When the string "firefox" is part of a line in the data below, report the whole line.

Extracted data entries:
....................
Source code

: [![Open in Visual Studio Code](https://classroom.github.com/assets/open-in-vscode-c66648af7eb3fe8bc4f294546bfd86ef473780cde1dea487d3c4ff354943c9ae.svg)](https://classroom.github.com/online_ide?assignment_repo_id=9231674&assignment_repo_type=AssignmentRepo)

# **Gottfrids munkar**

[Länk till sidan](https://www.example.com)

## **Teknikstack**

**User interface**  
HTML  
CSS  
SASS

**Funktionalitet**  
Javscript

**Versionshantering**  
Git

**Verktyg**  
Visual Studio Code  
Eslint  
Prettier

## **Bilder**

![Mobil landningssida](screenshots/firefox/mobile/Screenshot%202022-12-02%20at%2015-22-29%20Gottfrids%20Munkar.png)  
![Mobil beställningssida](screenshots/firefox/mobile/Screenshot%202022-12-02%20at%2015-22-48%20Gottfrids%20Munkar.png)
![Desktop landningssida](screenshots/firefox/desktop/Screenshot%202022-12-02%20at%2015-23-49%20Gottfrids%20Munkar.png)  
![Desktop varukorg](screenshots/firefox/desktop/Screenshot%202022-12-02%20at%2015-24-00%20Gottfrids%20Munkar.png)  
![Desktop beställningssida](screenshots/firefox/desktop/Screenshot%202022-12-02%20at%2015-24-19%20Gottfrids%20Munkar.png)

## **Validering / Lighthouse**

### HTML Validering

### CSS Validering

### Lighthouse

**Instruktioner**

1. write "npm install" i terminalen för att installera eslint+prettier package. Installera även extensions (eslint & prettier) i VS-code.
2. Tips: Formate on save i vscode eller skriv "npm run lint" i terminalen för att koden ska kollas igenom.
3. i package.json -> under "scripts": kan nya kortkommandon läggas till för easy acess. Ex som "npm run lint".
....................
Written answer =
![Mobil landningssida](screenshots/firefox/mobile/Screenshot%202022-12-02%20at%2015-22-29%20Gottfrids%20Munkar.png)  
![Mobil beställningssida](screenshots/firefox/mobile/Screenshot%202022-12-02%20at%2015-22-48%20Gottfrids%20Munkar.png)
![Desktop landningssida](screenshots/firefox/desktop/Screenshot%202022-12-02%20at%2015-23-49%20Gottfrids%20Munkar.png)  
![Desktop varukorg](screenshots/firefox/desktop/Screenshot%202022-12-02%20at%2015-24-00%20Gottfrids%20Munkar.png)  
![Desktop beställningssida](screenshots/firefox/desktop/Screenshot%202022-12-02%20at%2015-24-19%20Gottfrids%20Munkar.png)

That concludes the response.